Over the next few years Elizabeth struggled to find time to write in between her domestic and social duties, but produced a stream of short stories and novels. Her novel Ruth provoked many protests about its impropriety, and was burned by two (male) members of Cross Street Chapel. However, there was also much support, and its publication did much to highlight the plight of the urban poor.
She began to travel more widely, to continental Europe, sometimes with William, always with several of her daughters. The family moved to a large house in Plymouth Grove, and entertained a stream of visitors. One person who was to become significant for her writing was Charlotte Bronte, whom she met in Manchester and visited at Haworth. After Charlotte’s death in 1855 Patrick Bronte asked Elizabeth to write a biography of his daughter. This Elizabeth agreed to do, and worked hard on the balance between discovering the facts and maintaining propriety. However, on its publication Patrick was particularly unhappy about some of the content, and revisions were made. Elizabeth’s obituary in The Manchester Guardian considered that Mrs Gaskell would be remembered for this biography of Charlotte Bronte rather than for any of her works of fiction.

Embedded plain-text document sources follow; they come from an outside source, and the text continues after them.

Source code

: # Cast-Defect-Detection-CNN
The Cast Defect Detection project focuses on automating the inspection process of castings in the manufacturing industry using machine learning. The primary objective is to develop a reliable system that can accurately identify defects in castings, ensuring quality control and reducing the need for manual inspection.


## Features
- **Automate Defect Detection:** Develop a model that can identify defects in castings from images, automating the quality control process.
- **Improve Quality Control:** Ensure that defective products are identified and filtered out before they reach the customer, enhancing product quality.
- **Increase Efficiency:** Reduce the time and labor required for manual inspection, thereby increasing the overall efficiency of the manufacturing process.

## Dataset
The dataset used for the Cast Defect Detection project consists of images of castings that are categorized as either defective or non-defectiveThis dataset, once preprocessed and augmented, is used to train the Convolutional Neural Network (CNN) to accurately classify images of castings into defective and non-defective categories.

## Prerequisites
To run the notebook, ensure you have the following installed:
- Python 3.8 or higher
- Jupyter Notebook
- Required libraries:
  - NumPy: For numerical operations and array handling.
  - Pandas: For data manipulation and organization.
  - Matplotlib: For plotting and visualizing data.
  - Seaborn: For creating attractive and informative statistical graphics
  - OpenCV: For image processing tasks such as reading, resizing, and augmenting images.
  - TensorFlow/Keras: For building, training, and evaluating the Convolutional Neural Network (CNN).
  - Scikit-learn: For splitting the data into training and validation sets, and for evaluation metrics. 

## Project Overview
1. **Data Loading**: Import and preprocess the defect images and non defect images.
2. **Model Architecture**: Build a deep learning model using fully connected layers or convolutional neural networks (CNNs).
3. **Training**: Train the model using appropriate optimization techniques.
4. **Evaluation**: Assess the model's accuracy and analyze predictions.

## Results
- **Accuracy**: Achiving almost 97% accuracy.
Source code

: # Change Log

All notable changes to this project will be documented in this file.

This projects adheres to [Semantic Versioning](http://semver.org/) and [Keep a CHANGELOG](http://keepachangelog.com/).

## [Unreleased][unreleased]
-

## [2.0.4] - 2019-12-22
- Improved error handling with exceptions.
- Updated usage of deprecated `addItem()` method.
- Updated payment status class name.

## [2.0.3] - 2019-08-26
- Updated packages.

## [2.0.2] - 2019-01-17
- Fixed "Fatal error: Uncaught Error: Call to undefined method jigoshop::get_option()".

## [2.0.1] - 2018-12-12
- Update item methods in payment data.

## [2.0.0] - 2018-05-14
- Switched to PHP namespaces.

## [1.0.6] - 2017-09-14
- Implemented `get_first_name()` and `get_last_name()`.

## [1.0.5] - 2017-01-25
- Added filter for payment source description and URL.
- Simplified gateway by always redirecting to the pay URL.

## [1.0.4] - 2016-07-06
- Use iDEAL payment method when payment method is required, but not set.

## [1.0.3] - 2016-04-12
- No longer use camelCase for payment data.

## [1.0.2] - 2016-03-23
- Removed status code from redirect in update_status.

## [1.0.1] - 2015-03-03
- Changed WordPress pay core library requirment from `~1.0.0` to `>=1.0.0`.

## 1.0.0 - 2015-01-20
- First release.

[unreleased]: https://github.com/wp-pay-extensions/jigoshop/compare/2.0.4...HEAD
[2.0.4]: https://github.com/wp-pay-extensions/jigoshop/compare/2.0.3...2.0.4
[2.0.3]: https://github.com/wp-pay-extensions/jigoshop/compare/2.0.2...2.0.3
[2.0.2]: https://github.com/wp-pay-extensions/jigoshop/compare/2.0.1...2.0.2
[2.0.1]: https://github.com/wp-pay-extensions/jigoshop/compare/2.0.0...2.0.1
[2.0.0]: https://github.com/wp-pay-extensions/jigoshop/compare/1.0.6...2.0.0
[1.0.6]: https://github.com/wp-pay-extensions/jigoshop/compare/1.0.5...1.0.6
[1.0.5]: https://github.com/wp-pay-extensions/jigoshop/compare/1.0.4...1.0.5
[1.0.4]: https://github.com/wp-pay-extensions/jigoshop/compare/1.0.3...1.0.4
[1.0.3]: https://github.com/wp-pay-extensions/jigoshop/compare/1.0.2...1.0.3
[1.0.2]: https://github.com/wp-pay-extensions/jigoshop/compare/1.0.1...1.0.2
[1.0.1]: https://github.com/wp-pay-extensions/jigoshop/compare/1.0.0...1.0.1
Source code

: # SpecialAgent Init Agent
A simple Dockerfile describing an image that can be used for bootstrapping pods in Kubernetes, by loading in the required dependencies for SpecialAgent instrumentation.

During the ‘cotton famine’ starting in 1861, many Manchester mills were closed due to the shortage of slave produced cotton, which was embargoed during the American civil war. Elizabeth and her daughters worked long hours providing relief and training to out of work cotton operatives. It is said that Elizabeth’s subsequent ill health, and death in 1865 stemmed from the strain and over-work of this crisis. However, in the short term she seemed to regain some energy, and enjoyed visits to Italy and France. She started making plans for William’s retirement, away from the unhealthy smogs of Manchester, and with the help of a loan from her publishers, secretly bought a house in Hampshire (The Lawn, in the village of Holybourne, near Alton). It was as she was preparing this house for occupation that she suddenly collapsed and died on 12 November 1865. She is buried at Brook Street Chapel, Knutsford.